Best Practices For Creating Learning Objectives

Learning objectives help to clarify the purpose of a course for both students and faculty. The learning objectives state what the learner is expected to achieve as a result of instruction. A key quality of effective instructional design is the alignment of objectives with course activities and assessments. By understanding best practices for creating learning objectives, you will find that your course runs more fluidly for both you and your students.

A learning objective should:

  • Be observable and measurable
  • Demonstrate a range of Bloom’s levels of thinking
  • Make teaching more focused and organized
  • Show colleagues and students what you value

A learning objective should not:

  • Use verbs that are difficult to assess, such as: appreciate, be aware of, become acquainted with, comprehend, cover, familiarize, gain knowledge of, know, learn, realize, study, and understand
  • Emphasize unimportant or irrelevant material

How to Get Started

How to Write a Learning Objective

Consider the ultimate outcome that should be apparent as a result of the learning. Do you want students knowing (cognitive domain), doing (psychomotor domain), or feeling (affective domain)? Most courses in higher education focus on the cognitive domain, thus, it is important to examine various levels of cognitive understanding. The cognitive domain is broken down into six categories: remembering, understanding, applying, analyzing, evaluating, and creating (Anderson & Krathwohl, 2001). Generally, instructors will want to design learning objectives to target a range of levels of student understanding.
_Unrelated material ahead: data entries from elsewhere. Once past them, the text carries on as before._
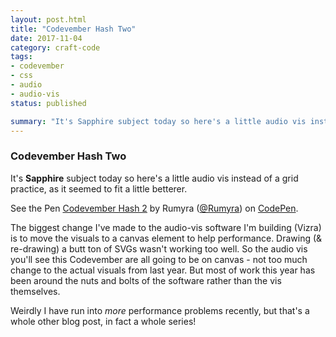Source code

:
 ```yaml
---
layout: post.html
title: "Codevember Hash Two"
date: 2017-11-04
category: craft-code
tags:
- codevember
- css
- audio
- audio-vis
status: published

summary: "It's Sapphire subject today so here's a little audio vis instead of a grid practice, as it seemed to fit a little betterer."
---
```


### Codevember Hash Two

It's **Sapphire** subject today so here's a little audio vis instead of a grid practice, as it seemed to fit a little betterer.

<p data-height="300" data-theme-id="1345" data-slug-hash="XzdVKJ" data-default-tab="js,result" data-user="Rumyra" data-embed-version="2" data-pen-title="Codevember Hash 2" class="codepen">See the Pen <a href="https://codepen.io/Rumyra/pen/XzdVKJ/">Codevember Hash 2</a> by Rumyra (<a href="https://codepen.io/Rumyra">@Rumyra</a>) on <a href="https://codepen.io">CodePen</a>.</p>
<script async src="https://production-assets.codepen.io/assets/embed/ei.js"></script>

The biggest change I've made to the audio-vis software I'm building (Vizra) is to move the visuals to a canvas element to help performance. Drawing (& re-drawing) a butt ton of SVGs wasn't working too well. So the audio vis you'll see this Codevember are all going to be on canvas - not too much change to the actual visuals from last year. But most of work this year has been around the nuts and bolts of the software rather than the vis themselves.

Weirdly I have run into _more_ performance problems recently, but that's a whole other blog post, in fact a whole series!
The phrasing of learning objectives will help guide both instructional activities and assessment, thus, instructors should carefully select the emphasis of learning and the relevant verb.
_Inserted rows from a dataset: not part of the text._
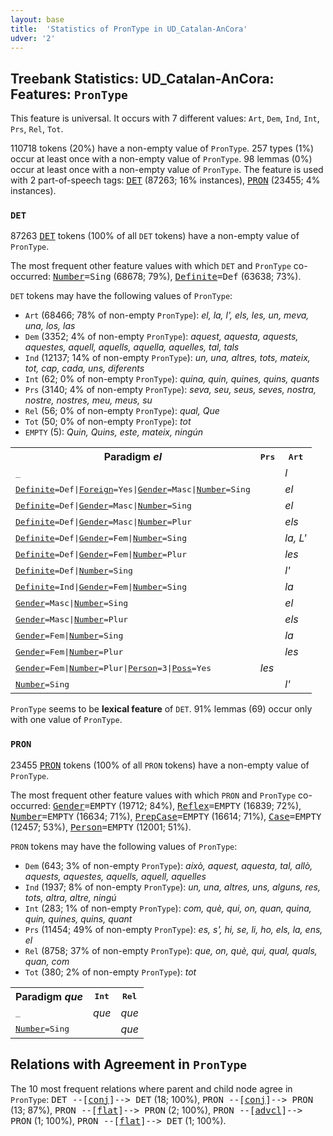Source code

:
 ```yaml
---
layout: base
title:  'Statistics of PronType in UD_Catalan-AnCora'
udver: '2'
---
```


## Treebank Statistics: UD_Catalan-AnCora: Features: `PronType`

This feature is universal.
It occurs with 7 different values: `Art`, `Dem`, `Ind`, `Int`, `Prs`, `Rel`, `Tot`.

110718 tokens (20%) have a non-empty value of `PronType`.
257 types (1%) occur at least once with a non-empty value of `PronType`.
98 lemmas (0%) occur at least once with a non-empty value of `PronType`.
The feature is used with 2 part-of-speech tags: <tt><a href="ca_ancora-pos-DET.html">DET</a></tt> (87263; 16% instances), <tt><a href="ca_ancora-pos-PRON.html">PRON</a></tt> (23455; 4% instances).

### `DET`

87263 <tt><a href="ca_ancora-pos-DET.html">DET</a></tt> tokens (100% of all `DET` tokens) have a non-empty value of `PronType`.

The most frequent other feature values with which `DET` and `PronType` co-occurred: <tt><a href="ca_ancora-feat-Number.html">Number</a></tt><tt>=Sing</tt> (68678; 79%), <tt><a href="ca_ancora-feat-Definite.html">Definite</a></tt><tt>=Def</tt> (63638; 73%).

`DET` tokens may have the following values of `PronType`:

* `Art` (68466; 78% of non-empty `PronType`): <em>el, la, l', els, les, un, meva, una, los, las</em>
* `Dem` (3352; 4% of non-empty `PronType`): <em>aquest, aquesta, aquests, aquestes, aquell, aquells, aquella, aquelles, tal, tals</em>
* `Ind` (12137; 14% of non-empty `PronType`): <em>un, una, altres, tots, mateix, tot, cap, cada, uns, diferents</em>
* `Int` (62; 0% of non-empty `PronType`): <em>quina, quin, quines, quins, quants</em>
* `Prs` (3140; 4% of non-empty `PronType`): <em>seva, seu, seus, seves, nostra, nostre, nostres, meu, meus, su</em>
* `Rel` (56; 0% of non-empty `PronType`): <em>qual, Que</em>
* `Tot` (50; 0% of non-empty `PronType`): <em>tot</em>
* `EMPTY` (5): <em>Quin, Quins, este, mateix, ningún</em>

<table>
  <tr><th>Paradigm <i>el</i></th><th><tt>Prs</tt></th><th><tt>Art</tt></th></tr>
  <tr><td><tt>_</tt></td><td></td><td><em>l</em></td></tr>
  <tr><td><tt><tt><a href="ca_ancora-feat-Definite.html">Definite</a></tt><tt>=Def</tt>|<tt><a href="ca_ancora-feat-Foreign.html">Foreign</a></tt><tt>=Yes</tt>|<tt><a href="ca_ancora-feat-Gender.html">Gender</a></tt><tt>=Masc</tt>|<tt><a href="ca_ancora-feat-Number.html">Number</a></tt><tt>=Sing</tt></tt></td><td></td><td><em>el</em></td></tr>
  <tr><td><tt><tt><a href="ca_ancora-feat-Definite.html">Definite</a></tt><tt>=Def</tt>|<tt><a href="ca_ancora-feat-Gender.html">Gender</a></tt><tt>=Masc</tt>|<tt><a href="ca_ancora-feat-Number.html">Number</a></tt><tt>=Sing</tt></tt></td><td></td><td><em>el</em></td></tr>
  <tr><td><tt><tt><a href="ca_ancora-feat-Definite.html">Definite</a></tt><tt>=Def</tt>|<tt><a href="ca_ancora-feat-Gender.html">Gender</a></tt><tt>=Masc</tt>|<tt><a href="ca_ancora-feat-Number.html">Number</a></tt><tt>=Plur</tt></tt></td><td></td><td><em>els</em></td></tr>
  <tr><td><tt><tt><a href="ca_ancora-feat-Definite.html">Definite</a></tt><tt>=Def</tt>|<tt><a href="ca_ancora-feat-Gender.html">Gender</a></tt><tt>=Fem</tt>|<tt><a href="ca_ancora-feat-Number.html">Number</a></tt><tt>=Sing</tt></tt></td><td></td><td><em>la, L'</em></td></tr>
  <tr><td><tt><tt><a href="ca_ancora-feat-Definite.html">Definite</a></tt><tt>=Def</tt>|<tt><a href="ca_ancora-feat-Gender.html">Gender</a></tt><tt>=Fem</tt>|<tt><a href="ca_ancora-feat-Number.html">Number</a></tt><tt>=Plur</tt></tt></td><td></td><td><em>les</em></td></tr>
  <tr><td><tt><tt><a href="ca_ancora-feat-Definite.html">Definite</a></tt><tt>=Def</tt>|<tt><a href="ca_ancora-feat-Number.html">Number</a></tt><tt>=Sing</tt></tt></td><td></td><td><em>l'</em></td></tr>
  <tr><td><tt><tt><a href="ca_ancora-feat-Definite.html">Definite</a></tt><tt>=Ind</tt>|<tt><a href="ca_ancora-feat-Gender.html">Gender</a></tt><tt>=Fem</tt>|<tt><a href="ca_ancora-feat-Number.html">Number</a></tt><tt>=Sing</tt></tt></td><td></td><td><em>la</em></td></tr>
  <tr><td><tt><tt><a href="ca_ancora-feat-Gender.html">Gender</a></tt><tt>=Masc</tt>|<tt><a href="ca_ancora-feat-Number.html">Number</a></tt><tt>=Sing</tt></tt></td><td></td><td><em>el</em></td></tr>
  <tr><td><tt><tt><a href="ca_ancora-feat-Gender.html">Gender</a></tt><tt>=Masc</tt>|<tt><a href="ca_ancora-feat-Number.html">Number</a></tt><tt>=Plur</tt></tt></td><td></td><td><em>els</em></td></tr>
  <tr><td><tt><tt><a href="ca_ancora-feat-Gender.html">Gender</a></tt><tt>=Fem</tt>|<tt><a href="ca_ancora-feat-Number.html">Number</a></tt><tt>=Sing</tt></tt></td><td></td><td><em>la</em></td></tr>
  <tr><td><tt><tt><a href="ca_ancora-feat-Gender.html">Gender</a></tt><tt>=Fem</tt>|<tt><a href="ca_ancora-feat-Number.html">Number</a></tt><tt>=Plur</tt></tt></td><td></td><td><em>les</em></td></tr>
  <tr><td><tt><tt><a href="ca_ancora-feat-Gender.html">Gender</a></tt><tt>=Fem</tt>|<tt><a href="ca_ancora-feat-Number.html">Number</a></tt><tt>=Plur</tt>|<tt><a href="ca_ancora-feat-Person.html">Person</a></tt><tt>=3</tt>|<tt><a href="ca_ancora-feat-Poss.html">Poss</a></tt><tt>=Yes</tt></tt></td><td><em>les</em></td><td></td></tr>
  <tr><td><tt><tt><a href="ca_ancora-feat-Number.html">Number</a></tt><tt>=Sing</tt></tt></td><td></td><td><em>l'</em></td></tr>
</table>

`PronType` seems to be **lexical feature** of `DET`. 91% lemmas (69) occur only with one value of `PronType`.

### `PRON`

23455 <tt><a href="ca_ancora-pos-PRON.html">PRON</a></tt> tokens (100% of all `PRON` tokens) have a non-empty value of `PronType`.

The most frequent other feature values with which `PRON` and `PronType` co-occurred: <tt><a href="ca_ancora-feat-Gender.html">Gender</a></tt><tt>=EMPTY</tt> (19712; 84%), <tt><a href="ca_ancora-feat-Reflex.html">Reflex</a></tt><tt>=EMPTY</tt> (16839; 72%), <tt><a href="ca_ancora-feat-Number.html">Number</a></tt><tt>=EMPTY</tt> (16634; 71%), <tt><a href="ca_ancora-feat-PrepCase.html">PrepCase</a></tt><tt>=EMPTY</tt> (16614; 71%), <tt><a href="ca_ancora-feat-Case.html">Case</a></tt><tt>=EMPTY</tt> (12457; 53%), <tt><a href="ca_ancora-feat-Person.html">Person</a></tt><tt>=EMPTY</tt> (12001; 51%).

`PRON` tokens may have the following values of `PronType`:

* `Dem` (643; 3% of non-empty `PronType`): <em>això, aquest, aquesta, tal, allò, aquests, aquestes, aquells, aquell, aquelles</em>
* `Ind` (1937; 8% of non-empty `PronType`): <em>un, una, altres, uns, alguns, res, tots, altra, altre, ningú</em>
* `Int` (283; 1% of non-empty `PronType`): <em>com, què, qui, on, quan, quina, quin, quines, quins, quant</em>
* `Prs` (11454; 49% of non-empty `PronType`): <em>es, s', hi, se, li, ho, els, la, ens, el</em>
* `Rel` (8758; 37% of non-empty `PronType`): <em>que, on, què, qui, qual, quals, quan, com</em>
* `Tot` (380; 2% of non-empty `PronType`): <em>tot</em>

<table>
  <tr><th>Paradigm <i>que</i></th><th><tt>Int</tt></th><th><tt>Rel</tt></th></tr>
  <tr><td><tt>_</tt></td><td><em>que</em></td><td><em>que</em></td></tr>
  <tr><td><tt><tt><a href="ca_ancora-feat-Number.html">Number</a></tt><tt>=Sing</tt></tt></td><td></td><td><em>que</em></td></tr>
</table>

## Relations with Agreement in `PronType`

The 10 most frequent relations where parent and child node agree in `PronType`:
<tt>DET --[<tt><a href="ca_ancora-dep-conj.html">conj</a></tt>]--> DET</tt> (18; 100%),
<tt>PRON --[<tt><a href="ca_ancora-dep-conj.html">conj</a></tt>]--> PRON</tt> (13; 87%),
<tt>PRON --[<tt><a href="ca_ancora-dep-flat.html">flat</a></tt>]--> PRON</tt> (2; 100%),
<tt>PRON --[<tt><a href="ca_ancora-dep-advcl.html">advcl</a></tt>]--> PRON</tt> (1; 100%),
<tt>PRON --[<tt><a href="ca_ancora-dep-flat.html">flat</a></tt>]--> DET</tt> (1; 100%).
An ideal learning objective will include:

  • A measurable verb
  • The important condition (if any) under which the performance is to occur and
  • The criterion of acceptable performance (Mager, 1975)

Step 1: Create the condition (After completing this lesson, the student will be able to…)

Step 2: Add a verb (After completing this lesson, the student will be able to identify…)

Step 3: Add the criterion (After completing this lesson, the student will be able to identify the causes and effects of characterization in British literature)

For more in-depth help with writing learning objectives, sign-up for the asynchronous learning objectives module.

Best Practices

How many do you need?

  • Aim for between 1-3 learning objectives for each major topic, or 5-12 for an entire three-credit-hour course (Writing, 2010).

How do you choose a verb?

  • This table provides helpful options for choosing not only verbs, but the types of activities and assessments to match the objectives.

Examples

Sample Learning Objectives

  • Students will be able to discuss travel plans and preferences in Spanish, both in writing and orally, with sufficient accuracy to be understood by a native speaker who is accustomed to dealing with foreigners.
  • Students will be able to demonstrate appropriate counseling values and attitudes in counseling situations.
  • Students will be able to apply accepted principles and codes to resolve ethical dilemmas that arise in the client/counselor relationship.
  • Students will be able to quickly identify the reagent in a chemical reaction when given the starting material and the ending material.
  • Students will be able to describe how horticulture impacts their lives.
  • Students will be able to display insect specimens using appropriate mounting and labeling techniques.

Resources

  • Anderson, L. & Krathwohl, D. (2001). A taxonomy for learning, teaching and assessing: a revision of Bloom’s taxonomy. New York. Longman Publishing.
  • Davis, S. (2005). Writing learning objectives: Beginning with the end in mind. Presented at Ohio University. Retrieved from http://www.oucom.ohiou.edu/fd/writingobjectives.pdf
  • Mager, R. (1962). Preparing objectives for programmed instruction. San Francisco, CA: Fearon Publishers.